WHAT IS CAPITAL STOCK
Capital stock is an accounting term that refers to the number of shares authorized for issue by the charter of a corporation. This includes common stock shares and preferred stock shares. On the corporate balance sheet ,capital stock is the initial capital investment in a company. This investment stays on the balance sheet at the original price paid and does not change unless there is a new investment. Capital stock is not relevant when considering the actual market price of a stock or the market value of a company. The process for listing a corporation’s shares on an exchange includes issuing the capital stock and then offering it to the public. For financial accounting purposes capital stock is an asset in the corporate charter, and contributions to capital stock are included in charter amendments. In financial statement analysis, increasing levels of capital stock signals economic strength. This is because the corporation can use the additional funds to invest and create more profits.
HOW TO CALCULATE CAPITAL STOCK
To calculate the capital stock of a corporation you need several financial statements, including the Balance Sheet, Statement of Stockholders’ Equity, and the Income Statement.
- Balance Sheet: From the B/S you need the assets and liabilities of the company
- Income Statement: From the I/S you need the revenues and expenses of the company
- Statement of Stockholders’ Equity: From the SE/S you need the dividends paid out to the company’s shareholders.
Once you have all this information you can calculate a company’s capital stock. Here is the basic formula:
Capital Stock = (change in equity) – (Net Income – dividends paid)

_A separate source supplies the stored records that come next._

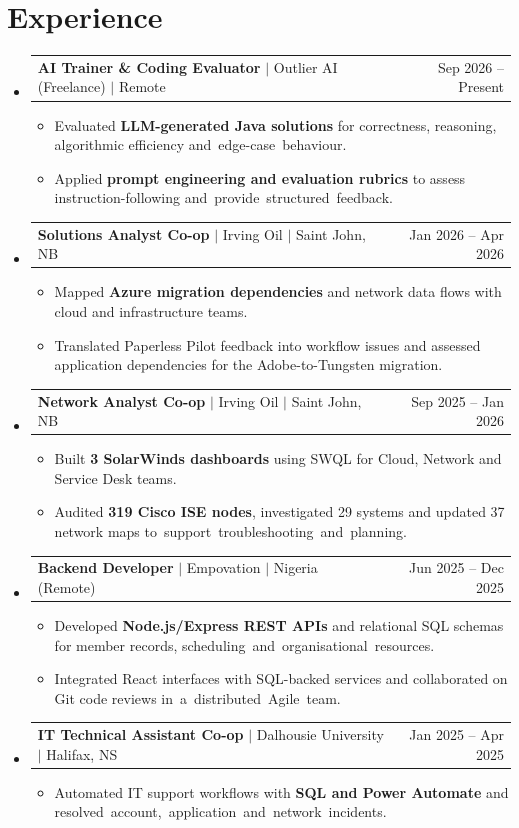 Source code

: \documentclass[letterpaper,11pt]{article}
\makeatletter
\newcommand{\resumeBodyFont}{
  \fontsize{10.2pt}{11.2pt}\selectfont
}
\newcommand{\resumeItem}[1]{
  \item{\resumeBodyFont #1}
}
\newcommand{\resumeSubheading}[4]{
  \item
    \begin{tabularx}{\textwidth}[t]
      {@{}>{\raggedright\arraybackslash}Xr@{}}
      \textbf{\textcolor{sectionblue}{#1}} $|$ #3 $|$ #4 & #2 \\
    \end{tabularx}
    \vspace{-10pt}
}
\newcommand{\resumeSubHeadingListStart}{
  \begin{itemize}[
    leftmargin=0in,
    label={},
    itemsep=7pt,
    topsep=1pt,
    parsep=0pt,
    partopsep=0pt
  ]
}
\newcommand{\resumeSubHeadingListEnd}{
  \end{itemize}
  \vspace{-3pt}
}
\newcommand{\resumeItemListStart}{
  \vspace{-2pt}
  \begin{itemize}[
    leftmargin=0.25in,
    itemsep=4pt,
    topsep=0pt,
    parsep=0pt,
    partopsep=0pt
  ]
}
\newcommand{\resumeItemListEnd}{
  \end{itemize}
  \vspace{-3pt}
}
\makeatother
\begin{document}
\section{Experience}
\resumeSubHeadingListStart
\resumeSubheading{AI Trainer \& Coding Evaluator}{Sep 2026 -- Present}{Outlier AI (Freelance)}{Remote}
\resumeItemListStart
  \resumeItem{Evaluated \textbf{LLM-generated Java solutions} for correctness, reasoning, algorithmic efficiency \mbox{and edge-case behaviour.}}
  \resumeItem{Applied \textbf{prompt engineering and evaluation rubrics} to assess instruction-following \mbox{and provide structured feedback.}}
\resumeItemListEnd
\resumeSubheading{Solutions Analyst Co-op}{Jan 2026 -- Apr 2026}{Irving Oil}{Saint John, NB}
\resumeItemListStart
  \resumeItem{Mapped \textbf{Azure migration dependencies} and network data flows with cloud and infrastructure teams.}
  \resumeItem{Translated Paperless Pilot feedback into workflow issues and assessed application dependencies for the Adobe-to-Tungsten migration.}
\resumeItemListEnd
\resumeSubheading{Network Analyst Co-op}{Sep 2025 -- Jan 2026}{Irving Oil}{Saint John, NB}
\resumeItemListStart
  \resumeItem{Built \textbf{3 SolarWinds dashboards} using SWQL for Cloud, Network and Service Desk teams.}
  \resumeItem{Audited \textbf{319 Cisco ISE nodes}, investigated 29 systems and updated 37 network maps \mbox{to support troubleshooting and planning.}}
\resumeItemListEnd
\resumeSubheading{Backend Developer}{Jun 2025 -- Dec 2025}{Empovation}{Nigeria (Remote)}
\resumeItemListStart
  \resumeItem{Developed \textbf{Node.js/Express REST APIs} and relational SQL schemas for member records, \mbox{scheduling and organisational resources.}}
  \resumeItem{Integrated React interfaces with SQL-backed services and collaborated on Git code reviews \mbox{in a distributed Agile team.}}
\resumeItemListEnd
\resumeSubheading{IT Technical Assistant Co-op}{Jan 2025 -- Apr 2025}{Dalhousie University}{Halifax, NS}
\resumeItemListStart
  \resumeItem{Automated IT support workflows with \textbf{SQL and Power Automate} and \mbox{resolved account, application and network incidents.}}
\resumeItemListEnd
\resumeSubHeadingListEnd
\end{document}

Lets use the following example to illustrate. Suppose a company has the following financial data:
Beginning of year Assets: $1,000,000
Beginning of year Liabilities: $600,000
End of year Assets: $1,500,000
End of year Liabilities: $500,000
Subtract Beg. Liabilities from Beg. Assets à $1,000,000 - $600,000 = $400,000
Subtract End. Liabilities from End. Assets à $1,500,000 - $500,000 = $1,000,000
The difference is the change in Owner’s Equity = $1,000,000 - $400,000 = $600,000
Then calculate the Net Income by subtracting the Revenues from the Expensesà
$450,000 - $150,000 = $300,000
Next subtract the Dividends from Net Income: $300,000 - $100,000 = $200,000
This $200,000 figure represents the increase in the company’s equity.
To calculate the change in capital stock, you simply use the bold numbers listed above. Since the company increased their equity this year by $200,000, but the Owner’s Equity account actually changed by $600,000, there must have been some capital stock issued. In this case, the change in capital stock during the year was:
$600,000 - $200,000 = $400,000.
Simply take this additional capital stock issued and add it to the existing capital stock, and you have your new figure.